Służba, która przełamuje tabu

Na Tropie Środowisk / Katarzyna Lesiak / 24.01.2023

Walczą z tabu, a przy okazji poruszają ważny problem, z którego istnienia mogliście sobie nie zdawać sprawy. Przeczytajcie o tym, jak Konstelacja z Suchej Beskidzkiej wspiera Akcję Menstruacja.

Szukacie akcji, w którą możecie włączyć się drużyną, lub służby, w którą możecie się zaangażować? Drużyna wędrownicza spod Wadowic pokazuje, że pomysł na taką można znaleźć nawet scrollując Facebooka.

Może Wam się wydawać, że problem ubóstwa menstruacyjnego nie jest palący. Istniał on jednak od zawsze i dopiero współczesne przełamywanie tabu i mówienie otwarcie o sprawach higieny osobistej w przestrzeni publicznej, pozwoliło na inicjatywy takie, jak Akcja Menstruacja.

O tym, jak wędrownicy odpowiedzieli na to, opowiada pwd. Kamila Tracz, drużynowa Próbnej Drużyny Wędrowniczej Konstelacja z Suchej Beskidzkiej, działającej w Hufcu Ziemi Wadowickiej. Jak mówi, wędrownictwo jest jej stylem życia, uwielbia podejmować się nowych wyczynów i służby. Prywatnie miłośniczka bajek Disneya oraz wielka fanka Eda Sheerana.

Jesteście drużyną próbną, a więc musicie działać od niedawna. Jak p owstaliście i czym na co dzień zajmujecie się w drużynie?

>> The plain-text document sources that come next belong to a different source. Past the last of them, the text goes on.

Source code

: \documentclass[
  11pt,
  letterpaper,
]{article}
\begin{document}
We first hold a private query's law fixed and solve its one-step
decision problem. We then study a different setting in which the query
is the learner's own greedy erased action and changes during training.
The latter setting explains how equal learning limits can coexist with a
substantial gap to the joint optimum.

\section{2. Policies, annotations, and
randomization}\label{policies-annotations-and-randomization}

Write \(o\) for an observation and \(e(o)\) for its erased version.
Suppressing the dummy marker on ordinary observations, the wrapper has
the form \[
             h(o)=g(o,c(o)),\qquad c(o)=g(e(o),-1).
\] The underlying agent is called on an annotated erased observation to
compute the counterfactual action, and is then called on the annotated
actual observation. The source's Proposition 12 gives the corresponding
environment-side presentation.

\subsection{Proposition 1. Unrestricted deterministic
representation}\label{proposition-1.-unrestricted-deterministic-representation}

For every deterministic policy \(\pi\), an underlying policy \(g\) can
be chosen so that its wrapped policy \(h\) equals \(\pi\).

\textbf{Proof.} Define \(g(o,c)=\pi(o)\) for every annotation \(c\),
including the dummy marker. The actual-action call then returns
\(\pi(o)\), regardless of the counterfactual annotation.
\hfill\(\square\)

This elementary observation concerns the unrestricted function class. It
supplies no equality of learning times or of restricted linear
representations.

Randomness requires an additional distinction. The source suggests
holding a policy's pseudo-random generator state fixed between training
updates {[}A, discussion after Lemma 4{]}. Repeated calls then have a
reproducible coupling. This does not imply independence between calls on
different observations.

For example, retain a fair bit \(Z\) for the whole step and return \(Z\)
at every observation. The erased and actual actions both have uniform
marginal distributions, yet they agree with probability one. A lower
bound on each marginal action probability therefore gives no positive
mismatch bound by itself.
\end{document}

Utworzenie drużyny wędrowniczej było dla nas superinicjatywą

Nasza jednostka w głównej mierze skupia osoby w wieku wędrowniczym, pełniące na co dzień funkcję przybocznych lub drużynowych w szczepie. Utworzenie drużyny wędrowniczej było dla nas superinicjatywą, aby zapewnić przestrzeń, w której będziemy się rozwijać i jednocześnie sami będziemy mogli w końcu poczuć się jak uczestnicy.

Jak się okazało, większość z nas interesuje się językami obcymi, więc podjęliśmy w drużynie inicjatywę wspólnej nauki języków, używając apki Duolingo (o czym codziennie sobie przypominamy). Uwielbiamy też wspólnie śpiewać i śpiewamy dosłownie wszystko: zaczynając od kościelnych piosenek, przechodząc przez bajkowe, kończąc na polskich klasykach. Naszym głównym planem na teraz jest uruchomienie zbiórek patroli, zaplanowanie wspólnego wypadu w utęsknione góry oraz skupienie się na przygotowaniu programu wędro na obóz.

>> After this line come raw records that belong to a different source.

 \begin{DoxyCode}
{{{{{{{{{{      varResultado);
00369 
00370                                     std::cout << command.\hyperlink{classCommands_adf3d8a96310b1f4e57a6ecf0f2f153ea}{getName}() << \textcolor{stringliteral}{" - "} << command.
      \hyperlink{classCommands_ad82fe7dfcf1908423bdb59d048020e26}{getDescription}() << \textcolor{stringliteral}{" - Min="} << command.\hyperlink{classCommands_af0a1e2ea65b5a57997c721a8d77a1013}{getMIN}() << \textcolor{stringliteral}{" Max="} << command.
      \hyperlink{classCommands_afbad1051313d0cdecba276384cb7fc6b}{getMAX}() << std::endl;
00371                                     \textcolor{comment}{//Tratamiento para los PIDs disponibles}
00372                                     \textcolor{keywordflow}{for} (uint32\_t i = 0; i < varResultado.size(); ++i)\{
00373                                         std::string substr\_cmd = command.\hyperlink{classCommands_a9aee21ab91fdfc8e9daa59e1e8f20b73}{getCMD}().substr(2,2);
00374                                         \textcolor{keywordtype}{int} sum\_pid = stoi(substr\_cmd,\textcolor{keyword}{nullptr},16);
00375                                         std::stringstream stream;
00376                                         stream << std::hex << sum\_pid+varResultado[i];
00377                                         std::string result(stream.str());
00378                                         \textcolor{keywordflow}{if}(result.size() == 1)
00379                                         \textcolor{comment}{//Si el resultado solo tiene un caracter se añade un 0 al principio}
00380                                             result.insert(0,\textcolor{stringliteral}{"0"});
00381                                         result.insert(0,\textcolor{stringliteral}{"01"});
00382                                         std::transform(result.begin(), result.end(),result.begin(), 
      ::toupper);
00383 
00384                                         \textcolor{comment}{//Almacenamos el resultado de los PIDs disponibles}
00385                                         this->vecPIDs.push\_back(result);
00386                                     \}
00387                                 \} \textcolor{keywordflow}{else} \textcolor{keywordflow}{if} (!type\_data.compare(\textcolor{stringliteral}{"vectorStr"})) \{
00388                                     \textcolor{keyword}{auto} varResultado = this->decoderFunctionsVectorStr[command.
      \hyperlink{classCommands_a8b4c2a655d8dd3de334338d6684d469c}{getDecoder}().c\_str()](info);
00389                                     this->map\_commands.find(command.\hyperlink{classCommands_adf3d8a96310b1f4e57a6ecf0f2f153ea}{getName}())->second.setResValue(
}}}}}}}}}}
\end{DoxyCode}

Jak wpadliście na pomysł zorganizowania zbiórki środków menstruacyjnych?

Pomysł na zorganizowanie akcji właściwie sam do nas przyszedł, podczas przeglądania Instagrama zauważyliśmy post Akcji Menstruacji o tym, że organizują oni listopadowe lokalne zbiórki środków menstruacyjnych. Tym sposobem zaczęliśmy rozmawiać o problemie ubóstwa menstruacyjnego oraz o tym, że jako świadomi wędrownicy realnie chcielibyśmy spróbować odpowiedzieć na ten problem.

Czym jest właściwie zjawisko ubóstwa menstruacyjnego?

Zjawisko ubóstwa menstruacyjnego to nic innego jak ograniczony dostęp do środków menstruacyjnych, najczęściej z powodów ekonomicznych, ale też brak odpowiednich warunków niezbędnych do dbania o higienę czy edukacji dotyczącej tematów okołookresowych. Według raportu Kulczyk Fundation z 2020 roku w Polsce problem ten dotyka około 500 tysięcy osób.

Czy nie mieliście wątpliwości związanych z kontrowersją wokół tej akcji?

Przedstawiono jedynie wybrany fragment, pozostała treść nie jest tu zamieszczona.